Start of The input

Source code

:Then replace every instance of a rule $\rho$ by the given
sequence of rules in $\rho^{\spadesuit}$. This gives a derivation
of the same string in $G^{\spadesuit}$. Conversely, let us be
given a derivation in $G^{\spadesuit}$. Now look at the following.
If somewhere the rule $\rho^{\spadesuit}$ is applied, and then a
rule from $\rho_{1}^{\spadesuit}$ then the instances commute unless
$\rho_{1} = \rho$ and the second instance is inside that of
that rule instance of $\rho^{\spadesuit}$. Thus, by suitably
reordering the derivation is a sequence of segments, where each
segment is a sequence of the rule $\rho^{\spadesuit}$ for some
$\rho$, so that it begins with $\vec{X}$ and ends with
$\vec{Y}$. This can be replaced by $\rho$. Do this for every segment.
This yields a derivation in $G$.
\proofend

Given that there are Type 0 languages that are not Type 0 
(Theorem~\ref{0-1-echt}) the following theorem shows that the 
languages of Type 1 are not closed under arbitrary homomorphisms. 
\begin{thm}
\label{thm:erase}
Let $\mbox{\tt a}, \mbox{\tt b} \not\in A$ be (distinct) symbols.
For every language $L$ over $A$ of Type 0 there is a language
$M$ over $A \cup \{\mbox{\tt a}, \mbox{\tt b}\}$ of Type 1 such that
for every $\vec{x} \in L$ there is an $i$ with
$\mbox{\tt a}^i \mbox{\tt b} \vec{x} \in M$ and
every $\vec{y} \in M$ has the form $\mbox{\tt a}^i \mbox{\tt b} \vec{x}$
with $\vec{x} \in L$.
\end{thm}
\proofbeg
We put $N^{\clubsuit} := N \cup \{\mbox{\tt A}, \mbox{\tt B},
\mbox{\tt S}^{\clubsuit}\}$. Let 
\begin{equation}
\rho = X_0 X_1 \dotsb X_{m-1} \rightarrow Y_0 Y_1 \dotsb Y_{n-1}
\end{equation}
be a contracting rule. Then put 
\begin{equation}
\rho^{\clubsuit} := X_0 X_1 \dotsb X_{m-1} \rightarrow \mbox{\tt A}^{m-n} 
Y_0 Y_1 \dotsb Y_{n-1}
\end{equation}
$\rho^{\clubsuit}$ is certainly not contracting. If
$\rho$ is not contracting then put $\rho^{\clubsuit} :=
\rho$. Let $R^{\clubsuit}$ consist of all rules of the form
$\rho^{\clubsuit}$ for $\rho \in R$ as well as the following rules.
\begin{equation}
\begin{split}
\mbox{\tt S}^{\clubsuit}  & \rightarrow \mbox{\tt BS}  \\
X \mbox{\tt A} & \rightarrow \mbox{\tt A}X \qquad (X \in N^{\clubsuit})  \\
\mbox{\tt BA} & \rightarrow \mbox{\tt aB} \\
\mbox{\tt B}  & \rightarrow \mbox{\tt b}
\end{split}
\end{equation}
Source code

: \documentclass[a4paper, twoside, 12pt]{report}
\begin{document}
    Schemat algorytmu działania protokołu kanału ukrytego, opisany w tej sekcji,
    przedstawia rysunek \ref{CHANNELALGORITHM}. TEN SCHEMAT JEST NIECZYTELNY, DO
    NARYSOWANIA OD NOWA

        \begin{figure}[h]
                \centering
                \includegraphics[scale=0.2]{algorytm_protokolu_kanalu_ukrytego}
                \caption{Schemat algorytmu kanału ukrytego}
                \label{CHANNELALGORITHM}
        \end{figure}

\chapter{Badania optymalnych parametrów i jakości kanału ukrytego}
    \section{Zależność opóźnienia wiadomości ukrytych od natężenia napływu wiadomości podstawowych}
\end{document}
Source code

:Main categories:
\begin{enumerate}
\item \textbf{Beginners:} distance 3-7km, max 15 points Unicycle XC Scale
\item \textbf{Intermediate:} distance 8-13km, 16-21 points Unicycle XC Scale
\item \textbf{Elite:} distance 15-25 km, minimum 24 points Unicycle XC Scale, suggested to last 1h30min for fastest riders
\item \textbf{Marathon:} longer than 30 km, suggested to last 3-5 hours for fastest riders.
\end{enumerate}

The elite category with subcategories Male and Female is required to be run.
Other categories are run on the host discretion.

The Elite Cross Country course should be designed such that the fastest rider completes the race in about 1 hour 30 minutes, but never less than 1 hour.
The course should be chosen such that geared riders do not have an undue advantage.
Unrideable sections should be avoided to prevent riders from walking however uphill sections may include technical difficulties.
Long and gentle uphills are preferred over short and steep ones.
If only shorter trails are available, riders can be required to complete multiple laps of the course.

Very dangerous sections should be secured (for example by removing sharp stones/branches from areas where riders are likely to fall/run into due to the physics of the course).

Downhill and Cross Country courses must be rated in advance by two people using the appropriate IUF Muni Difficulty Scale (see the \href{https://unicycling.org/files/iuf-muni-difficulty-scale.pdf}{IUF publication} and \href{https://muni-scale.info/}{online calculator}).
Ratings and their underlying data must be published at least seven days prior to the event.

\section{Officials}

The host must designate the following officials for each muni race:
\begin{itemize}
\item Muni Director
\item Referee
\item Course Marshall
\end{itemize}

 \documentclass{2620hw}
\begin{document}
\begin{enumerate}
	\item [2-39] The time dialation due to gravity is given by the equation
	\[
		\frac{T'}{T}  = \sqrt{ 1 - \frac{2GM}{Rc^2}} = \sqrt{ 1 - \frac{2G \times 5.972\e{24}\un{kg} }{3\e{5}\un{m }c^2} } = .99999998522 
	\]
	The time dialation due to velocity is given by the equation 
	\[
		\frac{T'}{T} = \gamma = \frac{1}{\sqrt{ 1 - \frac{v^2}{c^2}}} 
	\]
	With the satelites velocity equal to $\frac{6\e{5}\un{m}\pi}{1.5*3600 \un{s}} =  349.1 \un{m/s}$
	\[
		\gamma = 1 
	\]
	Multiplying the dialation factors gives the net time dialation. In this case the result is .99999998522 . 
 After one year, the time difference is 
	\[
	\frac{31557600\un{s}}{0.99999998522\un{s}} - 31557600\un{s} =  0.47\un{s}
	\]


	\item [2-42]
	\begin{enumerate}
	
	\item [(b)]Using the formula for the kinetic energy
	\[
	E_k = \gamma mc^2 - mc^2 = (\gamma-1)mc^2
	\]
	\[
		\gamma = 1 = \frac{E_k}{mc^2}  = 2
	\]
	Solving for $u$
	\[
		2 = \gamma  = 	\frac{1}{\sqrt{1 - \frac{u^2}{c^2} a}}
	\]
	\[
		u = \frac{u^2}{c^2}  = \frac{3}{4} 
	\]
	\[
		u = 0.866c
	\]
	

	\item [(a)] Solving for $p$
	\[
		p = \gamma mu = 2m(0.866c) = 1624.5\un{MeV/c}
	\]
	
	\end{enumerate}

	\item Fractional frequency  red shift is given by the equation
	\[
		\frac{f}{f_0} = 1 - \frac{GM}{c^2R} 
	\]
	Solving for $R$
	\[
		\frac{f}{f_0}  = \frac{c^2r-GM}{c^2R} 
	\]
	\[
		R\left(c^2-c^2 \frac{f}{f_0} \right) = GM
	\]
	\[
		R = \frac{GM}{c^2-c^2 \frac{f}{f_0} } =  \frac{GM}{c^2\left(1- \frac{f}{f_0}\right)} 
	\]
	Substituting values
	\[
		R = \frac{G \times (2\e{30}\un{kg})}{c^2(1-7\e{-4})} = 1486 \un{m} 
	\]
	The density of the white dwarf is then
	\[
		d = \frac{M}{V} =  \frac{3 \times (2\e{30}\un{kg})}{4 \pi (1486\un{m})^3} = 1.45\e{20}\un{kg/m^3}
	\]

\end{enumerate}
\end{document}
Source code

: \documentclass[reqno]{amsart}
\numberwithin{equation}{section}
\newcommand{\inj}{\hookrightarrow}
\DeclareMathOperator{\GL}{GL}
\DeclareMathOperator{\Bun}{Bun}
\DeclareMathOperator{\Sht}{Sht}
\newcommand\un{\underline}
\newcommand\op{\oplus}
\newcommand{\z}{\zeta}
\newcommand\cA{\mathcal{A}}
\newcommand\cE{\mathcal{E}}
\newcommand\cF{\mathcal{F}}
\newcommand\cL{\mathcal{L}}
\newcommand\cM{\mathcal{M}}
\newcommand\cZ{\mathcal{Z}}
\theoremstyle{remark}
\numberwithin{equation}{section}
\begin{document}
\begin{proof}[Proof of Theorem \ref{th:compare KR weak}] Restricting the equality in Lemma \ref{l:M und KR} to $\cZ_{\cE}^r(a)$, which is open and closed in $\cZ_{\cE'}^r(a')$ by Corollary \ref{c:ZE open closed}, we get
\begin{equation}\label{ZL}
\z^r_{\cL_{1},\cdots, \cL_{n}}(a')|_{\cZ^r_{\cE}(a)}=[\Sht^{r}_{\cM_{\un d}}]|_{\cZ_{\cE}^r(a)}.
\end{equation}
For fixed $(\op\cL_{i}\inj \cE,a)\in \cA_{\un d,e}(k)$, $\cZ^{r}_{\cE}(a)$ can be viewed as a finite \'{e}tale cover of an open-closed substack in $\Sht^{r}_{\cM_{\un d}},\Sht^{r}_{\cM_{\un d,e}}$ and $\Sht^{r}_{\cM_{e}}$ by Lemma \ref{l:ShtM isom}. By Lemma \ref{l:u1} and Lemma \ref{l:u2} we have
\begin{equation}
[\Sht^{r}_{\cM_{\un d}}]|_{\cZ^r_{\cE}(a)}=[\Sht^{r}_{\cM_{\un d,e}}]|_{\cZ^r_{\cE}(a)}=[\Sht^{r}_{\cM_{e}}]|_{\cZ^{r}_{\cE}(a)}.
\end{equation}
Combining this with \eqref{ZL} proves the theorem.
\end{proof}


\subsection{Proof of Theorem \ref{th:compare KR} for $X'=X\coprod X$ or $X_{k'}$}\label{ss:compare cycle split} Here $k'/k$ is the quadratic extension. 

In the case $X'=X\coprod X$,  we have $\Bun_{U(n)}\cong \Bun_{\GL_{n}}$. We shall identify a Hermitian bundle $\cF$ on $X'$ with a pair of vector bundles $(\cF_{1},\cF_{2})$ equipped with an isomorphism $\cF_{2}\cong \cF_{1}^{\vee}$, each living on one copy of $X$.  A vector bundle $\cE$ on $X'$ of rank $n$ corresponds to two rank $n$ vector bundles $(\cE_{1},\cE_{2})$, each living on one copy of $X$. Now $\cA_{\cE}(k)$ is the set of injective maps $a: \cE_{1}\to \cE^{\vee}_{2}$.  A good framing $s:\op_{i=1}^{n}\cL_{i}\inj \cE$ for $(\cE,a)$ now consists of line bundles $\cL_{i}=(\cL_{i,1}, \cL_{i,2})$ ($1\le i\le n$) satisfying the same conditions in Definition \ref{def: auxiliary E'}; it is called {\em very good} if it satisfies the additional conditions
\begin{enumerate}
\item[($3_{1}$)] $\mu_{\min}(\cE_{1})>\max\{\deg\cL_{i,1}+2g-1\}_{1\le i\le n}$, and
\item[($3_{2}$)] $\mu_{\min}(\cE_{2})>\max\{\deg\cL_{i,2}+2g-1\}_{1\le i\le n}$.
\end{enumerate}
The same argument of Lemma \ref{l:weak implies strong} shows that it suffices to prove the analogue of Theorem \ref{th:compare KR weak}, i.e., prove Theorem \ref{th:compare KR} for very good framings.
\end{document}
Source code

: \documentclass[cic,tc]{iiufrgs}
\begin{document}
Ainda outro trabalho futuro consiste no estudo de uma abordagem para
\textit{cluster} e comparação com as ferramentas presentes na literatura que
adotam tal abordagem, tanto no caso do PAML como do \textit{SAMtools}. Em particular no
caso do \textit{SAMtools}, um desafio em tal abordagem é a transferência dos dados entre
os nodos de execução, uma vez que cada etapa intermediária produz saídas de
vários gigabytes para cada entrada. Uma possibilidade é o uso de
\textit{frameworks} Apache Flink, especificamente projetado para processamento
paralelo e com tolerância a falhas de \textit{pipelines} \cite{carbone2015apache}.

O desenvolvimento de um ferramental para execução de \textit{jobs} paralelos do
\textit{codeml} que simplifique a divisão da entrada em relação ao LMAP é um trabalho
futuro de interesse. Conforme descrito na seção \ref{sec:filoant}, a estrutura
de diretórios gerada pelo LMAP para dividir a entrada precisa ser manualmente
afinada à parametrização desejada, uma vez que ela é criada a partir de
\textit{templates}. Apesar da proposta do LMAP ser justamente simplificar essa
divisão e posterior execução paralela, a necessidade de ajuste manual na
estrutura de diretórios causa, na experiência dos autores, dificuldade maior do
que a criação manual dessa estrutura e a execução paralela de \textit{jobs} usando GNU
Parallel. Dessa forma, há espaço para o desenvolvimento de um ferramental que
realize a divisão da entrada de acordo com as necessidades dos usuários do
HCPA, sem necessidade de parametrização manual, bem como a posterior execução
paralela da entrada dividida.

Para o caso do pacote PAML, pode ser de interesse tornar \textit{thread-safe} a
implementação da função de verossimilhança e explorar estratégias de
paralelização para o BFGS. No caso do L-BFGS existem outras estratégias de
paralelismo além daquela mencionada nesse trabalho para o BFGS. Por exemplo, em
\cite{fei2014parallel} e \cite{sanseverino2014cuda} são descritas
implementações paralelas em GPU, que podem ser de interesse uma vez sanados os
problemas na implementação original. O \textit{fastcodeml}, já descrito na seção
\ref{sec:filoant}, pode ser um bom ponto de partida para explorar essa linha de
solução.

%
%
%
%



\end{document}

End of The input

Up to and including the line with "segment is a", print every line of the records from the start.

■ **Completed exercise**
Source code

:Then replace every instance of a rule $\rho$ by the given
sequence of rules in $\rho^{\spadesuit}$. This gives a derivation
of the same string in $G^{\spadesuit}$. Conversely, let us be
given a derivation in $G^{\spadesuit}$. Now look at the following.
If somewhere the rule $\rho^{\spadesuit}$ is applied, and then a
rule from $\rho_{1}^{\spadesuit}$ then the instances commute unless
$\rho_{1} = \rho$ and the second instance is inside that of
that rule instance of $\rho^{\spadesuit}$. Thus, by suitably
reordering the derivation is a sequence of segments, where each
segment is a sequence of the rule $\rho^{\spadesuit}$ for some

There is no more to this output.